**Task description**
Reproduce the entries below exactly, but only from the line containing "Ocelot is designed" to the line containing "If you think", inclusive.

(Collection entries)
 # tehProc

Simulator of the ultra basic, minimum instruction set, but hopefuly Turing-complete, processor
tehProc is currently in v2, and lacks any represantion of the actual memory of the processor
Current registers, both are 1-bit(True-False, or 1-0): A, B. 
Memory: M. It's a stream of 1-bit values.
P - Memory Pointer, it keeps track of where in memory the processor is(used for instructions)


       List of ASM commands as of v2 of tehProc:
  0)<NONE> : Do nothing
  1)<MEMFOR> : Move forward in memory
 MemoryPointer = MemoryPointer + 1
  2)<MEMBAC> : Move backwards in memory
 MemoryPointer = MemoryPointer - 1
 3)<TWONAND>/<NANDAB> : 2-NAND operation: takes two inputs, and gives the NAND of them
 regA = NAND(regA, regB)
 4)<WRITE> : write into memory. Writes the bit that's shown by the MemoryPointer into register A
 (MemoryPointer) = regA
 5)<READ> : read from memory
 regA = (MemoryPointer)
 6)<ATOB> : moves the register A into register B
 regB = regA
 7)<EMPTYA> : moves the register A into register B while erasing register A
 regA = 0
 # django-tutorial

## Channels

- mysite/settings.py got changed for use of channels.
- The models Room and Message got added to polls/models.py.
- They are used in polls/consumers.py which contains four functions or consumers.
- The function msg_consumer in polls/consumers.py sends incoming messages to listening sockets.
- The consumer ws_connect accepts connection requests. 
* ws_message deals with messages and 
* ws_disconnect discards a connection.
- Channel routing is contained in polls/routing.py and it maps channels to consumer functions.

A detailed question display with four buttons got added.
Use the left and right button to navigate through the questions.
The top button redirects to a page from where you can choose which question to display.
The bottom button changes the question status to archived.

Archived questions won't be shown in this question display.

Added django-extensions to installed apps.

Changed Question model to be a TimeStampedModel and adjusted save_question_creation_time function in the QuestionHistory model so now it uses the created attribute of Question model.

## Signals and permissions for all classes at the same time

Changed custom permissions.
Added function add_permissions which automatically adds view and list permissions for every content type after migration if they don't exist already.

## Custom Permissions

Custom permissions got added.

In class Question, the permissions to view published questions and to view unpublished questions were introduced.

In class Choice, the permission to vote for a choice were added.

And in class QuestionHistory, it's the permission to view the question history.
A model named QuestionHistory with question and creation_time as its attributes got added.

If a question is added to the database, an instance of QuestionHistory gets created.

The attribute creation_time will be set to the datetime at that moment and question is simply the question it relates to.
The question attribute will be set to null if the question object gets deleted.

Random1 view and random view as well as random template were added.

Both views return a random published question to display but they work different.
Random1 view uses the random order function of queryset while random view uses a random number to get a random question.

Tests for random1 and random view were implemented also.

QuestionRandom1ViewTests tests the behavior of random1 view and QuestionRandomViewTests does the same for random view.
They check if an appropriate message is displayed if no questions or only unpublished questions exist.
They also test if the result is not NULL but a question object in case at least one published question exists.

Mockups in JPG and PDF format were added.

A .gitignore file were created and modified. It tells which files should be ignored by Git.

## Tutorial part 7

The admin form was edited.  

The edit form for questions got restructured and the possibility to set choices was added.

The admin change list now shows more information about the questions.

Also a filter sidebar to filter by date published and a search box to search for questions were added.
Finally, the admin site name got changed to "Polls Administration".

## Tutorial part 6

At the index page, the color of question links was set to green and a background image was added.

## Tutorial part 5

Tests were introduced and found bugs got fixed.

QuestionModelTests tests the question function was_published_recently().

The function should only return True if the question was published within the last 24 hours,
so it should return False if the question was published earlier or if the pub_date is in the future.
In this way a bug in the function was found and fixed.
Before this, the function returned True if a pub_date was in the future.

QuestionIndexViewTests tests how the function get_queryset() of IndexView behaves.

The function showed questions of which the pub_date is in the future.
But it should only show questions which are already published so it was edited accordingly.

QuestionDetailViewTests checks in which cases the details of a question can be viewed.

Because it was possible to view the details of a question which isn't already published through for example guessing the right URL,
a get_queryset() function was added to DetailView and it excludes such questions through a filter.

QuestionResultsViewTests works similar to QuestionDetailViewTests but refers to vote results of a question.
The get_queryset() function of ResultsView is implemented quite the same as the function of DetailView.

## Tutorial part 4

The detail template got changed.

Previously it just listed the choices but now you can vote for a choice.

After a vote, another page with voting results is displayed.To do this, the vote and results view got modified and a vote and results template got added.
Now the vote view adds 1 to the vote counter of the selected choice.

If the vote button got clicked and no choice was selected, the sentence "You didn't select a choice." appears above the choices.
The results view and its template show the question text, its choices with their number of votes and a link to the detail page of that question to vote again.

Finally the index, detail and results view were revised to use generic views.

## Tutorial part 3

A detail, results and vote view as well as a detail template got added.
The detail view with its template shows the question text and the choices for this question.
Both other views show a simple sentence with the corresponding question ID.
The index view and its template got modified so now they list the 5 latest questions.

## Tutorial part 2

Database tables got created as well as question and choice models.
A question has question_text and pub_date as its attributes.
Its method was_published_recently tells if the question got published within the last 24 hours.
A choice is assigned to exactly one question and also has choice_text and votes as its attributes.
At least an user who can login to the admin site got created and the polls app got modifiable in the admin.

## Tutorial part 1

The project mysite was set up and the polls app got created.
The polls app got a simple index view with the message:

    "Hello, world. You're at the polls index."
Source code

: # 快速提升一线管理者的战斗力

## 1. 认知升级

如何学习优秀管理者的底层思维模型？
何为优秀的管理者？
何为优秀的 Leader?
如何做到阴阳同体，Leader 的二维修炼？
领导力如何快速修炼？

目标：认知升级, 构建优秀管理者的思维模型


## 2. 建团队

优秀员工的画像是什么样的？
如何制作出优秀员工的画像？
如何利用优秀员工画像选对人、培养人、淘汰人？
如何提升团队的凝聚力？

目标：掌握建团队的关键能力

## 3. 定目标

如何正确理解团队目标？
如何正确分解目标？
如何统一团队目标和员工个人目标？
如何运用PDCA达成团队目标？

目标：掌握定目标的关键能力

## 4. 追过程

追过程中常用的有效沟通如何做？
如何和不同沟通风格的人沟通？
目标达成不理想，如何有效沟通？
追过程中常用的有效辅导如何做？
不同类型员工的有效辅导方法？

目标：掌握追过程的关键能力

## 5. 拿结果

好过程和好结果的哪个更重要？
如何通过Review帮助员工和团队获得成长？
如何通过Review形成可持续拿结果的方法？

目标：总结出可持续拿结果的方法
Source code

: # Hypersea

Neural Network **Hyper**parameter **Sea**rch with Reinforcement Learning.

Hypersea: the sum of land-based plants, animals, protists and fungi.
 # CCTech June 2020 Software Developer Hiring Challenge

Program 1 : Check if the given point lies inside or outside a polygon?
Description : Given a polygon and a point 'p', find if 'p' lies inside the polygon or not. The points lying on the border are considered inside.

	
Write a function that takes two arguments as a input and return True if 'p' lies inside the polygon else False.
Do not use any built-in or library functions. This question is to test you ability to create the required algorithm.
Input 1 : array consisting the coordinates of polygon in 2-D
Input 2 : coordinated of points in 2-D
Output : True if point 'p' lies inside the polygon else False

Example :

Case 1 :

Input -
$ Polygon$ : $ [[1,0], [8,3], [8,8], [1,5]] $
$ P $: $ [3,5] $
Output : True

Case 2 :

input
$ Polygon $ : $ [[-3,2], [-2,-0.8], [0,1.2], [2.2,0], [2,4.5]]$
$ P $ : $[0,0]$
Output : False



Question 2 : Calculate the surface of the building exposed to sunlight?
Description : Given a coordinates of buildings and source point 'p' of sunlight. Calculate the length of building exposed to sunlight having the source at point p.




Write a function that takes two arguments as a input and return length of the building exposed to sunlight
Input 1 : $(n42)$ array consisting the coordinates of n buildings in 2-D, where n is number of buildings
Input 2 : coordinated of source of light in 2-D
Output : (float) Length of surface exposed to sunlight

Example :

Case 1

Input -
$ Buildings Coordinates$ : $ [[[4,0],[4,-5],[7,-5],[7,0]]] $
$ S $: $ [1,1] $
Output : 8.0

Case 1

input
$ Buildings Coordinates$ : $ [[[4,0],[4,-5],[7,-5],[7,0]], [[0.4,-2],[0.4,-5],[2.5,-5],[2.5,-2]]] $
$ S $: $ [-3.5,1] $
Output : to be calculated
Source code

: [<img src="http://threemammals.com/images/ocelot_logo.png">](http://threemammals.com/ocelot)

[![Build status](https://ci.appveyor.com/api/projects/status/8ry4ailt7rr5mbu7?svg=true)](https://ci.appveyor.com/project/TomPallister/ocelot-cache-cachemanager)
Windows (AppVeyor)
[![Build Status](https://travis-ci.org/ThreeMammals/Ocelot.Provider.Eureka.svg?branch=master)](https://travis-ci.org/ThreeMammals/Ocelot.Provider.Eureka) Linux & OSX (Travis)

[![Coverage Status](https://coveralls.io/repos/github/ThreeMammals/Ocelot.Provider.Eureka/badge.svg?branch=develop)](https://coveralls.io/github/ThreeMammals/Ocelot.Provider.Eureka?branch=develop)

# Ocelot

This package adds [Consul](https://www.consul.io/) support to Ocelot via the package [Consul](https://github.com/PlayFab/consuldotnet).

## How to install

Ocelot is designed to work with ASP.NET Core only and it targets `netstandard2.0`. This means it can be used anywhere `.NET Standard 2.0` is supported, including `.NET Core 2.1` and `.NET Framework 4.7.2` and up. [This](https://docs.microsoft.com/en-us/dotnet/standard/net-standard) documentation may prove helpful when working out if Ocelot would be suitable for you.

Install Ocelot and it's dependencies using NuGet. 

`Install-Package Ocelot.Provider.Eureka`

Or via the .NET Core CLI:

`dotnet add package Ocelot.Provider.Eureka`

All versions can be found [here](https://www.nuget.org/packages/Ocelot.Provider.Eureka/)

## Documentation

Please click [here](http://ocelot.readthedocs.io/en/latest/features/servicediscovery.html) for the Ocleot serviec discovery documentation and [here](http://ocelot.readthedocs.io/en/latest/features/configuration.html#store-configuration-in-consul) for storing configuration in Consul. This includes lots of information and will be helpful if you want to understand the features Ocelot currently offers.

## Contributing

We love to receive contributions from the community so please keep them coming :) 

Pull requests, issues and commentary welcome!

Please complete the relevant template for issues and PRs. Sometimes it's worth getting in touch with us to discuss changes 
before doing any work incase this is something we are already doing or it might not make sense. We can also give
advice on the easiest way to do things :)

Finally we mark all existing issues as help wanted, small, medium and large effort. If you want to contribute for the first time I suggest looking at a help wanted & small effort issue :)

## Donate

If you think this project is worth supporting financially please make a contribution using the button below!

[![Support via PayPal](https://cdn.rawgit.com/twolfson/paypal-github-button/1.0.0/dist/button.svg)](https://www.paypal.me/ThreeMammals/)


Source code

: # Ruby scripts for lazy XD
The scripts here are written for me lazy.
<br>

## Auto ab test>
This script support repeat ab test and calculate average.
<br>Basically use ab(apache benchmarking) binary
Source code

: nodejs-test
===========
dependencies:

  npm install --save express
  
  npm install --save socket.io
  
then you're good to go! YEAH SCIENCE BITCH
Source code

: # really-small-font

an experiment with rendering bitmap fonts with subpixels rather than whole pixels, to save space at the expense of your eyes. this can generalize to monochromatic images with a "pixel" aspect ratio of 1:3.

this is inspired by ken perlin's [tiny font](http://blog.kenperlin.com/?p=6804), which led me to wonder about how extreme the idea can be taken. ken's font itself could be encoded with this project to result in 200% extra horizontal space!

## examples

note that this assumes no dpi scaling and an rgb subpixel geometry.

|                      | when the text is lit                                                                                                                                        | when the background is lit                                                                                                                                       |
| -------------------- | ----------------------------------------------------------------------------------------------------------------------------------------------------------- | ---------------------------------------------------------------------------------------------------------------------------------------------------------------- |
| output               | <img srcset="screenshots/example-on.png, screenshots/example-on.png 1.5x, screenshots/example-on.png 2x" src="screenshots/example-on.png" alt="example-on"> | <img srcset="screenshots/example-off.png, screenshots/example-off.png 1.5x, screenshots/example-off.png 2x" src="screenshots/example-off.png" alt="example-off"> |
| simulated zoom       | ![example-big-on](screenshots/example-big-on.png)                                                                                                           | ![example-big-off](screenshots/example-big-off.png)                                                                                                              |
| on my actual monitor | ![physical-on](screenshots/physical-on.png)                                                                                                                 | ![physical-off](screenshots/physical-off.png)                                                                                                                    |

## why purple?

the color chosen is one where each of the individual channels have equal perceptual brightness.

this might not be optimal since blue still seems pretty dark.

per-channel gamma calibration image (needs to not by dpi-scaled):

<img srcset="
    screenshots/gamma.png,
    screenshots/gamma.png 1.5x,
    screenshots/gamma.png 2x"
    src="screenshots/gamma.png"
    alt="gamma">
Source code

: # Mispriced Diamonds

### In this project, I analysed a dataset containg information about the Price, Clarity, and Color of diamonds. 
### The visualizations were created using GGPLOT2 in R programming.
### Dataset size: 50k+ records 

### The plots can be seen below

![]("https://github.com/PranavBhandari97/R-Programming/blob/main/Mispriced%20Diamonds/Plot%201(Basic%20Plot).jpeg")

**Exercise output**
Ocelot is designed to work with ASP.NET Core only and it targets `netstandard2.0`. This means it can be used anywhere `.NET Standard 2.0` is supported, including `.NET Core 2.1` and `.NET Framework 4.7.2` and up. [This](https://docs.microsoft.com/en-us/dotnet/standard/net-standard) documentation may prove helpful when working out if Ocelot would be suitable for you.

Install Ocelot and it's dependencies using NuGet. 

`Install-Package Ocelot.Provider.Eureka`

Or via the .NET Core CLI:

`dotnet add package Ocelot.Provider.Eureka`

All versions can be found [here](https://www.nuget.org/packages/Ocelot.Provider.Eureka/)

## Documentation

Please click [here](http://ocelot.readthedocs.io/en/latest/features/servicediscovery.html) for the Ocleot serviec discovery documentation and [here](http://ocelot.readthedocs.io/en/latest/features/configuration.html#store-configuration-in-consul) for storing configuration in Consul. This includes lots of information and will be helpful if you want to understand the features Ocelot currently offers.

## Contributing

We love to receive contributions from the community so please keep them coming :) 

Pull requests, issues and commentary welcome!

Please complete the relevant template for issues and PRs. Sometimes it's worth getting in touch with us to discuss changes 
before doing any work incase this is something we are already doing or it might not make sense. We can also give
advice on the easiest way to do things :)

Finally we mark all existing issues as help wanted, small, medium and large effort. If you want to contribute for the first time I suggest looking at a help wanted & small effort issue :)

## Donate

If you think this project is worth supporting financially please make a contribution using the button below!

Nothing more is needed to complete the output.